À medida que se aproximava de casa, o lugar onde por tanto tempo se escondia, a voz o acompanhava. Ouvia a voz de Charles, pequena, suave, insistente.


Se pretendia voltar à casa de Dulce, teria que apren­der a conviver com aquela voz, com o menino do quarto ao lado. Aquela era a realidade. As crianças nunca ficam quietas e silenciosas. Precisavam brincar, correr, queimar energias. Ucker sabia. Ele tivera sua Amy.


A perspectiva de voltar e encarar aquela criança, as­sustava-o. Mas, havia algo mais. Alívio. Uma pontada de alívio por saber que, em algum lugar, havia uma criança que alegrava o coração de uma mulher. Em al­gum lugar, ainda havia uma criança que cantava.


No dia seguinte, teria que enfrentar o menino, en­carar Dulce e seu filho. Não podia continuar fingindo que Charles não existia.


Ucker estacionou no pátio de sua casa, desligou o motor e desceu do carro. Bateu a palma da mão na capota. O peso da realidade caiu sobre ele.
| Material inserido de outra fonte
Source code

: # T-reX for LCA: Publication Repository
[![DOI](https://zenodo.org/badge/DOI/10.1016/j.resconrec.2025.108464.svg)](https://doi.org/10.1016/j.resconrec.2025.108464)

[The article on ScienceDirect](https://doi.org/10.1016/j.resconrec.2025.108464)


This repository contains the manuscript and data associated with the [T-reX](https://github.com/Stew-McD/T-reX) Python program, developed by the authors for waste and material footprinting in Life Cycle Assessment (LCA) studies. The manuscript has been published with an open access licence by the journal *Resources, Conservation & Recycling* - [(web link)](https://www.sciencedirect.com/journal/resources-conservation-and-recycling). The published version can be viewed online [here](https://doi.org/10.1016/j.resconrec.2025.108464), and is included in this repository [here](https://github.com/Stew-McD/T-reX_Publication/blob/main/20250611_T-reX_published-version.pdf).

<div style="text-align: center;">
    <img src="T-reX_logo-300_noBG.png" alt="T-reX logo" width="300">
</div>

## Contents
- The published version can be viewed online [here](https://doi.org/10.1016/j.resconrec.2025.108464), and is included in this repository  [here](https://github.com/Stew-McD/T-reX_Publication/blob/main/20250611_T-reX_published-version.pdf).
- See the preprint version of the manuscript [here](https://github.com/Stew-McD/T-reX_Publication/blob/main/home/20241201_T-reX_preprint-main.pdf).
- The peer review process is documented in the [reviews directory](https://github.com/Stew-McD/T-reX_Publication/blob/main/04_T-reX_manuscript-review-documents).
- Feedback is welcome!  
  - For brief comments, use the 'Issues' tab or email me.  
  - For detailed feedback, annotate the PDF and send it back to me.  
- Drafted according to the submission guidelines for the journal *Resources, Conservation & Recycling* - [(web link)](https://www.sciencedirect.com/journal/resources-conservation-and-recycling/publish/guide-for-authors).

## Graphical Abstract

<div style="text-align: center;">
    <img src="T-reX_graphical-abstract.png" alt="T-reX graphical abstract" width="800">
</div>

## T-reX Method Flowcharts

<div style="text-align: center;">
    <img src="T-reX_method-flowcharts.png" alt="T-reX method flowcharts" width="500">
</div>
Lembranças. Dulce sussurrando ao filho com amor. Dulce perplexa quando ele a beijara. Dulce. Charles. Juntos. E ele, bem no meio de tudo. Observando. Experi­mentando sentimentos que julgava esquecidos.


Decididamente, ele lhe mandaria flores, depois de tudo terminado. Celebraria, feliz, quando tudo esti­vesse terminado. Só assim, pararia de sentir tudo aqui­lo novamente.